2.  This cost actually comes from the Lycean ARcana official supplement for EOM.  I had to read it a couple of times as I found it odd too, but it does fit with my campaign.  I do not want my players to be caught up on what crystal and how much of these crystals they need, only that they need these crystals to use magic. I do not want my players keeping track of how many of the mundane spell crystals they have, as I make them keep track of so much and I could see where this could draw away from the game.  I do want them to know though that nothing is free. 
 HOwever, after reading your comments, it may be a good idea to put a weight and value per crystal and tell how many crystals a player gets per spell list.   I will have to explain that these do not effect the power of their spells and regardless they will always run out halfway to level and at level up.  I will explain this by telling them that crystals have a limited lifespan.  
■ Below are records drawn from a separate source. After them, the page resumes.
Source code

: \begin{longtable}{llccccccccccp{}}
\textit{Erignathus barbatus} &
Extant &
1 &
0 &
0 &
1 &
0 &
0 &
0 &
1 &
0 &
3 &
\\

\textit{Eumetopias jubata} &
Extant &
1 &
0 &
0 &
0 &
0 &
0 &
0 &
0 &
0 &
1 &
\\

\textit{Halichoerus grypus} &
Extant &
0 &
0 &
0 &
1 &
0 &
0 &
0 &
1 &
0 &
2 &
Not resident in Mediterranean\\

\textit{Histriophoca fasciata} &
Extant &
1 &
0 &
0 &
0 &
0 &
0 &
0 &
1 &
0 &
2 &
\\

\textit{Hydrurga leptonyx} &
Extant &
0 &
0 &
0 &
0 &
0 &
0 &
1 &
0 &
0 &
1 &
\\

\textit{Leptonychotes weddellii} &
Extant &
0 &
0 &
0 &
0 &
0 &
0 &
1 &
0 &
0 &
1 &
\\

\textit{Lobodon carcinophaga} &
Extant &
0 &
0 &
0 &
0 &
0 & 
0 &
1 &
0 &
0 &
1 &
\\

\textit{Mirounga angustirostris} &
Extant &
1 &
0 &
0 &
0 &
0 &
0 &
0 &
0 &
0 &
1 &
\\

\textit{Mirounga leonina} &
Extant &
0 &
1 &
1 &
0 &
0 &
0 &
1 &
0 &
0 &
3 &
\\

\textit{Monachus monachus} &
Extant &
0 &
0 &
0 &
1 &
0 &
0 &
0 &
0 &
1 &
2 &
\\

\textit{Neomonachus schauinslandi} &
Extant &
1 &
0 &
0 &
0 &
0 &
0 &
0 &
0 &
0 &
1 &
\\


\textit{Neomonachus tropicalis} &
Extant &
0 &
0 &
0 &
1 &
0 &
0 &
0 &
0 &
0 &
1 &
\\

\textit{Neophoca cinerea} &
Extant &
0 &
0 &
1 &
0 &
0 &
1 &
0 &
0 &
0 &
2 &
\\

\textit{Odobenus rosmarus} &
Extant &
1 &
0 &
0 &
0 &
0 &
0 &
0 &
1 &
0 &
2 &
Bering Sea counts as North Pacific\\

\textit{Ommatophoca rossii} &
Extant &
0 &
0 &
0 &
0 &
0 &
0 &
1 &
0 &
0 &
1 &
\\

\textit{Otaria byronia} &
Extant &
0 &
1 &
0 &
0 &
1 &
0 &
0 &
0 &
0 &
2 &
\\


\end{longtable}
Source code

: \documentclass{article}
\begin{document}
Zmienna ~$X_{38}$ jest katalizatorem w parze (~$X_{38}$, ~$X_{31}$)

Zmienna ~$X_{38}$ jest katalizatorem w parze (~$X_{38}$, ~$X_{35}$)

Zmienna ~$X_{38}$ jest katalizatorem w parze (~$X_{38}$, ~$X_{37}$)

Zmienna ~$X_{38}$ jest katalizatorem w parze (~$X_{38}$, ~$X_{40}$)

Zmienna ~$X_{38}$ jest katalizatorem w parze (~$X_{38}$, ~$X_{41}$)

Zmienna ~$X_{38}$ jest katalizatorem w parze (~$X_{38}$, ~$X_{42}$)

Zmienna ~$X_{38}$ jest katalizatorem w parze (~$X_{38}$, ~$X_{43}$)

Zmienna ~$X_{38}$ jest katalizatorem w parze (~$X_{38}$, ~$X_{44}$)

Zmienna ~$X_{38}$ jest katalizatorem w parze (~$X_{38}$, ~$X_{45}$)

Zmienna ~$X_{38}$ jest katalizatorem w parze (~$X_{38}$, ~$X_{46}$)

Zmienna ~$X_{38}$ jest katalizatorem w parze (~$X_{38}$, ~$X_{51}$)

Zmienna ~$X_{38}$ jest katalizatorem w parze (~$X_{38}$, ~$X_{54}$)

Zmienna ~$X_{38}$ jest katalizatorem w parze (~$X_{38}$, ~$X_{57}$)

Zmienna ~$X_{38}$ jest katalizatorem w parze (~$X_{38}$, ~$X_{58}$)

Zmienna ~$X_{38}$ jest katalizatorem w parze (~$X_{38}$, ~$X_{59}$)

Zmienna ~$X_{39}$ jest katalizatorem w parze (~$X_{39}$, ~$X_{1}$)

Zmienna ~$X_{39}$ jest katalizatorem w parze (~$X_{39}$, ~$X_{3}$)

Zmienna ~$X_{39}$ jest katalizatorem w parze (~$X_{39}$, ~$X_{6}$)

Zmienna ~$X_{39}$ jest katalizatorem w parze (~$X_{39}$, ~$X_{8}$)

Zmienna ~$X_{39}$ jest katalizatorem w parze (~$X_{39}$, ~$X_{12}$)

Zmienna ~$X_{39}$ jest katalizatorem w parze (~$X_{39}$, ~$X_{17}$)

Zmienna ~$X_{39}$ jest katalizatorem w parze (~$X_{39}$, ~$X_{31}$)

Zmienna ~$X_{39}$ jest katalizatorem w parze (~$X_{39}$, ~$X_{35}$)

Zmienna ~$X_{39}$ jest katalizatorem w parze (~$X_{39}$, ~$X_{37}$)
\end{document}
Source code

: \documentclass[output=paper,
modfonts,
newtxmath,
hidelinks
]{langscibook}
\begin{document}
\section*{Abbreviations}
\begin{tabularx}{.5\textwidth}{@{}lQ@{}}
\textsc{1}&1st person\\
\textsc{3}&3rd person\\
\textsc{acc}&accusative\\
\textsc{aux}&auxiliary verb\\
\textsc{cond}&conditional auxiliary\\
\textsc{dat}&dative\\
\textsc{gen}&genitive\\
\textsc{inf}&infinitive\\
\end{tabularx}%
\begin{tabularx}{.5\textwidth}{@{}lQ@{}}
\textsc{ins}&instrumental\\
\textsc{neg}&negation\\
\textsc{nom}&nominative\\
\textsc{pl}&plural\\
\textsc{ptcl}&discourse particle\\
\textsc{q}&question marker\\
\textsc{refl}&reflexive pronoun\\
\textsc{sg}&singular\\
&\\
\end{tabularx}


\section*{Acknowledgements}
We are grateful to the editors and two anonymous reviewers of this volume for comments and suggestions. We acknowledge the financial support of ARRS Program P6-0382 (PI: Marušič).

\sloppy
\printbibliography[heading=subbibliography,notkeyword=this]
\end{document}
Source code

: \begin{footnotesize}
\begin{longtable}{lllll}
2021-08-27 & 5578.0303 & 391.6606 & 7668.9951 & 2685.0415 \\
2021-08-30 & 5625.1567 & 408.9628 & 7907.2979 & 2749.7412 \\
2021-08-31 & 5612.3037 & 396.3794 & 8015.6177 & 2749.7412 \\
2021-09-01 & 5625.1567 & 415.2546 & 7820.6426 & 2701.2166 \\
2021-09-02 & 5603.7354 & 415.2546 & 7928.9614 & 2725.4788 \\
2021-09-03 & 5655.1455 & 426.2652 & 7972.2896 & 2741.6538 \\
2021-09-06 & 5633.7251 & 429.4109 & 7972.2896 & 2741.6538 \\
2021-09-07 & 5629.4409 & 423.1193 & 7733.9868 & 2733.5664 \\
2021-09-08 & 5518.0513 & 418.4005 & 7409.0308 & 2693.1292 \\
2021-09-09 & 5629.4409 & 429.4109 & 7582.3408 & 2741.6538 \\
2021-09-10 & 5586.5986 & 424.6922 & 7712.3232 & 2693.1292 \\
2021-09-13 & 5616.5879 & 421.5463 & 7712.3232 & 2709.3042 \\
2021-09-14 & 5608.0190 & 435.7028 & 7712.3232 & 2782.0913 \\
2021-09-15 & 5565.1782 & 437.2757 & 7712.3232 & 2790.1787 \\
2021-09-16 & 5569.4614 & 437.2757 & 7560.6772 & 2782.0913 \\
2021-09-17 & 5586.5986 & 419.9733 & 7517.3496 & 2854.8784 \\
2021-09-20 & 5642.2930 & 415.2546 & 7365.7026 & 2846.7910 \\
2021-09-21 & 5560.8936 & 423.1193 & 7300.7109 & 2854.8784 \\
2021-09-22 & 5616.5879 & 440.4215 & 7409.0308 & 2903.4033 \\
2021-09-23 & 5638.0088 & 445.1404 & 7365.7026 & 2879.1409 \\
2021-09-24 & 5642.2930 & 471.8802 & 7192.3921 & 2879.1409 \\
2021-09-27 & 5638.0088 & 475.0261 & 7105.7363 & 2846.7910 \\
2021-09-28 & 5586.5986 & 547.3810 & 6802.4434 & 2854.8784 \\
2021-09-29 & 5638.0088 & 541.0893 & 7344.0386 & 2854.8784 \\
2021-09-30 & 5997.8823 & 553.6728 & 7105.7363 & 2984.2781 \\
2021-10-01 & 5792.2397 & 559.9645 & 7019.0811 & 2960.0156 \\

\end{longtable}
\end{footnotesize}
3. In the Lyccean Arcana, there is a section that talks about "power components".  These power components are an option for the system.  I decided to opt this option.  The option is listed the same as I wrote it except that a player only loses -2 caster levels to cast a spell instead of half.  I thought this was fare because, as a spell caster gets more powerful, so does his spells and so does the importance of spell components.    My other option was to say that, without spell components, he can only cast spells at a certain level no matter what his level is. For instance, i would have made a rule that said anyone can cast spells of 5th level without spell components.  That is still an option. 

4. Thank you  

5. I keep track of my player's inventories of magical items "thanks dm genie" so it would be easy for me to know if a player is carrying a scrying device (magically crafted).  

6. The precise is still an option for the pc and negates the  miss chance. 

7 This is just flavor for the revive spell.  In my campaign it is very uncommon for a person to come back to life or be brought back to life.  Humanoid in my campaign eventually reincarnate into gods somewhere after a few lifetimes.  The religion of my campaing is very stern on if youre dead you stay dead.  However, for flavor, I needed to write a reason for having a revive spell in my campaign.  I also need to make sure the pcs understand how special it is for someone to come back from the dead.  The monetary cost for all three revives is the same for the equivelent spell in the phb.  

The Sarcophgus flavor was an idea that came from one of my favorite shows. SG1 where they use special magical Sarcophgus to heal people and bring them back to life.


----------



## Verequus (May 12, 2005)

DonTadow said:
			
		

> 5. I keep track of my player's inventories of magical items "thanks dm genie" so it would be easy for me to know if a player is carrying a scrying device (magically crafted).




No, I meant: Why is starting scrying from your point of space so easy? A broader reason would be familiarity - where ever you have been or whatever you can see right now (not including scried places).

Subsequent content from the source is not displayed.